Um levantamento recente apontou que bebês diagnosticados com herpes congênita apresentam maior frequência média de uso de Unidades de Terapia Intensiva (UTI) e custos mais elevados de tratamento no Sistema Único de Saúde (SUS). Apesar da baixa incidência da doença, os impactos clínicos e econômicos são significativos.
O estudo mostra que a infecção, transmitida da mãe para o bebê durante a gestação ou no parto, pode causar complicações graves, exigindo internações prolongadas e cuidados intensivos. Entre os principais riscos estão comprometimento neurológico, problemas respiratórios e maior vulnerabilidade a infecções secundárias.

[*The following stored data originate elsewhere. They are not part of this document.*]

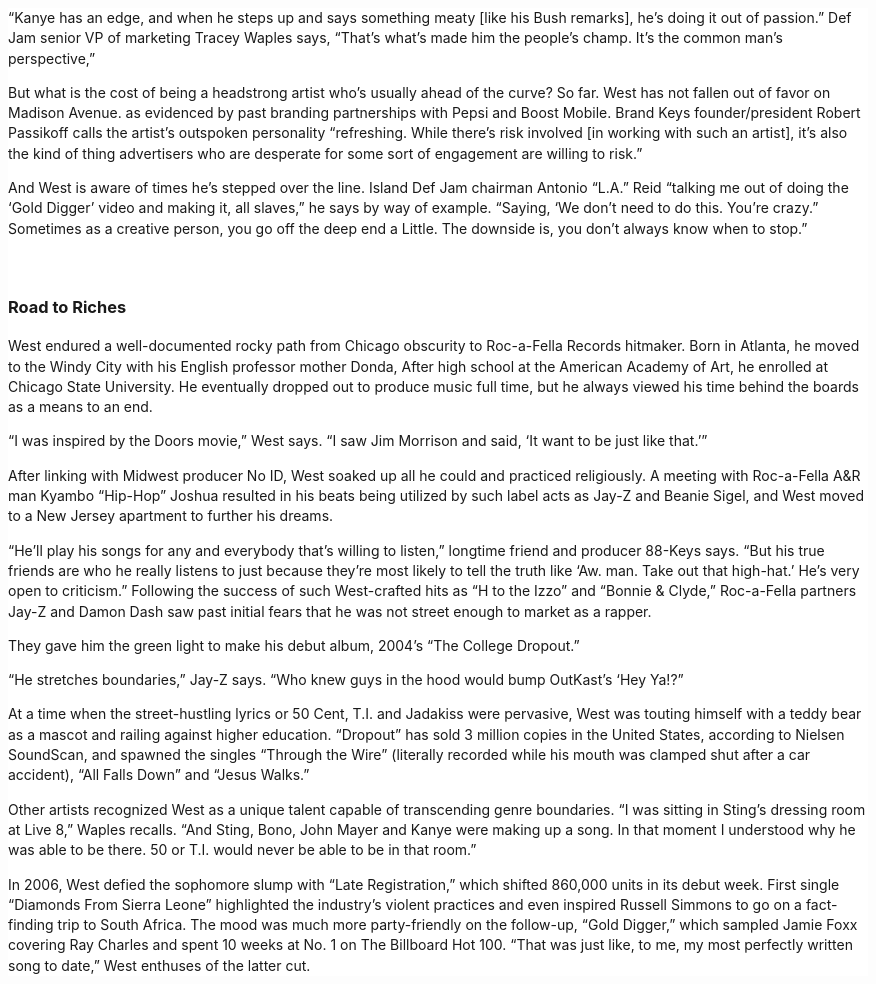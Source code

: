 “Kanye has an edge, and when he steps up and says something meaty [like his Bush remarks], he’s doing it out of passion.” Def Jam senior VP of marketing Tracey Waples says, “That’s what’s made him the people’s champ. It’s the common man’s perspective,”

But what is the cost of being a headstrong artist who’s usually ahead of the curve? So far. West has not fallen out of favor on Madison Avenue. as evidenced by past branding partnerships with Pepsi and Boost Mobile. Brand Keys founder/president Robert Passikoff calls the artist’s outspoken personality “refreshing. While there’s risk involved [in working with such an artist], it’s also the kind of thing advertisers who are desperate for some sort of engagement are willing to risk.”

And West is aware of times he’s stepped over the line. Island Def Jam chairman Antonio “L.A.” Reid “talking me out of doing the ‘Gold Digger’ video and making it, all slaves,” he says by way of example. “Saying, ‘We don’t need to do this. You’re crazy.” Sometimes as a creative person, you go off the deep end a Little. The downside is, you don’t always know when to stop.”

<br>

### Road to Riches

West endured a well-documented rocky path from Chicago obscurity to Roc-a-Fella Records hitmaker. Born in Atlanta, he moved to the Windy City with his English professor mother Donda, After high school at the American Academy of Art, he enrolled at Chicago State University. He eventually dropped out to produce music full time, but he always viewed his time behind the boards as a means to an end.

“I was inspired by the Doors movie,” West says. “I saw Jim Morrison and said, ‘It want to be just like that.’”

After linking with Midwest producer No ID, West soaked up all he could and practiced religiously. A meeting with Roc-a-Fella A&R man Kyambo “Hip-Hop” Joshua resulted in his beats being utilized by such label acts as Jay-Z and Beanie Sigel, and West moved to a New Jersey apartment to further his dreams.

“He’ll play his songs for any and everybody that’s willing to listen,” longtime friend and producer 88-Keys says. “But his true friends are who he really listens to just because they’re most likely to tell the truth like ‘Aw. man. Take out that high-hat.’ He’s very open to criticism.” Following the success of such West-crafted hits as “H to the Izzo” and “Bonnie & Clyde,” Roc-a-Fella partners Jay-Z and Damon Dash saw past initial fears that he was not street enough to market as a rapper.

They gave him the green light to make his debut album, 2004’s “The College Dropout.”

“He stretches boundaries,” Jay-Z says. “Who knew guys in the hood would bump OutKast’s ‘Hey Ya!?”

At a time when the street-hustling lyrics or 50 Cent, T.I. and Jadakiss were pervasive, West was touting himself with a teddy bear as a mascot and railing against higher education. “Dropout” has sold 3 million copies in the United States, according to Nielsen SoundScan, and spawned the singles “Through the Wire” (literally recorded while his mouth was clamped shut after a car accident), “All Falls Down” and “Jesus Walks.”

Other artists recognized West as a unique talent capable of transcending genre boundaries. “I was sitting in Sting’s dressing room at Live 8,” Waples recalls. “And Sting, Bono, John Mayer and Kanye were making up a song. In that moment I understood why he was able to be there. 50 or T.I. would never be able to be in that room.”

In 2006, West defied the sophomore slump with “Late Registration,” which shifted 860,000 units in its debut week. First single “Diamonds From Sierra Leone” highlighted the industry’s violent practices and even inspired Russell Simmons to go on a fact-finding trip to South Africa. The mood was much more party-friendly on the follow-up, “Gold Digger,” which sampled Jamie Foxx covering Ray Charles and spent 10 weeks at No. 1 on The Billboard Hot 100. “That was just like, to me, my most perfectly written song to date,” West enthuses of the latter cut.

Especialistas destacam que o diagnóstico precoce e o acompanhamento adequado são fundamentais para reduzir complicações e custos hospitalares. Além disso, reforçam a importância de políticas públicas voltadas para a prevenção e detecção de infecções maternas, já que o impacto da doença vai além da saúde da criança, afetando também a sustentabilidade do sistema de saúde.
O levantamento reforça que, embora os casos sejam raros, o herpes congênita exige atenção especial, pois representa um desafio tanto para a medicina neonatal quanto para a gestão de recursos do SUS.